Make an exact copy of the records below, leaving every image out.
Segment Start: Exercise inputs
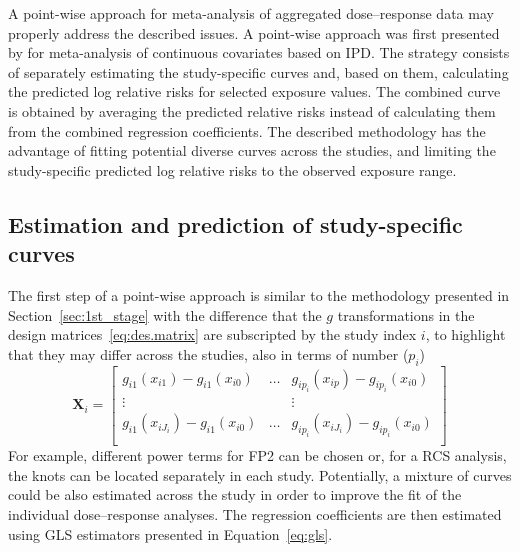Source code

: \documentclass[11pt,a4paper,twoside,openany]{book}\usepackage{knitr}
\begin{document}
{{A point-wise approach for meta-analysis of aggregated dose--response data may properly address the described issues.
A point-wise approach was first presented by \cite{sauerbrei2011new} for meta-analysis of continuous covariates based on IPD. The strategy consists of separately estimating the study-specific curves and, based on them, calculating the predicted log relative risks for selected exposure values. The combined curve is obtained by averaging the predicted relative risks instead of calculating them from the combined regression coefficients. The described methodology has the advantage of fitting potential diverse curves across the studies, and limiting the study-specific predicted log relative risks to the observed exposure range.   

\subsection{Estimation and prediction of study-specific curves}

The first step of a point-wise approach is similar to the methodology presented in Section~\ref{sec:1st_stage} with the difference that the $g$ transformations in the design matrices~\ref{eq:des.matrix} are subscripted by the study index $i$, to highlight that they may differ across the studies, also in terms of number ($p_i$) 
\begin{equation}
 \mathbf{X}_i=\left[
\begin{array}{ccc}
g_{i1}(x_{i1}) - g_{i1}(x_{i0}) & \hdots & g_{ip_i}(x_{ip}) - g_{ip_i}(x_{i0}) \\
\vdots &  & \vdots \\
g_{i1}(x_{iJ_i}) -  g_{i1}(x_{i0}) & \hdots & g_{ip_i}(x_{iJ_i}) -  g_{ip_i}(x_{i0}) \\
\end{array}
\right] 
\label{eq:des.matrix_pwa}
\end{equation}
\noindent For example, different power terms for FP2 can be chosen or, for a RCS analysis, the knots can be located separately in each study. Potentially, a mixture of curves could be also estimated across the study in order to improve the fit of the individual dose--response analyses. The regression coefficients are then estimated using GLS estimators presented in Equation~\ref{eq:gls}.

}}
\end{document}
Segment End: Exercise inputs
**Reply to the exercise**.
Source code

: \documentclass[11pt,a4paper,twoside,openany]{book}\usepackage{knitr}
\begin{document}
{{A point-wise approach for meta-analysis of aggregated dose--response data may properly address the described issues.
A point-wise approach was first presented by \cite{sauerbrei2011new} for meta-analysis of continuous covariates based on IPD. The strategy consists of separately estimating the study-specific curves and, based on them, calculating the predicted log relative risks for selected exposure values. The combined curve is obtained by averaging the predicted relative risks instead of calculating them from the combined regression coefficients. The described methodology has the advantage of fitting potential diverse curves across the studies, and limiting the study-specific predicted log relative risks to the observed exposure range.   

\subsection{Estimation and prediction of study-specific curves}

The first step of a point-wise approach is similar to the methodology presented in Section~\ref{sec:1st_stage} with the difference that the $g$ transformations in the design matrices~\ref{eq:des.matrix} are subscripted by the study index $i$, to highlight that they may differ across the studies, also in terms of number ($p_i$) 
\begin{equation}
 \mathbf{X}_i=\left[
\begin{array}{ccc}
g_{i1}(x_{i1}) - g_{i1}(x_{i0}) & \hdots & g_{ip_i}(x_{ip}) - g_{ip_i}(x_{i0}) \\
\vdots &  & \vdots \\
g_{i1}(x_{iJ_i}) -  g_{i1}(x_{i0}) & \hdots & g_{ip_i}(x_{iJ_i}) -  g_{ip_i}(x_{i0}) \\
\end{array}
\right] 
\label{eq:des.matrix_pwa}
\end{equation}
\noindent For example, different power terms for FP2 can be chosen or, for a RCS analysis, the knots can be located separately in each study. Potentially, a mixture of curves could be also estimated across the study in order to improve the fit of the individual dose--response analyses. The regression coefficients are then estimated using GLS estimators presented in Equation~\ref{eq:gls}.

}}
\end{document}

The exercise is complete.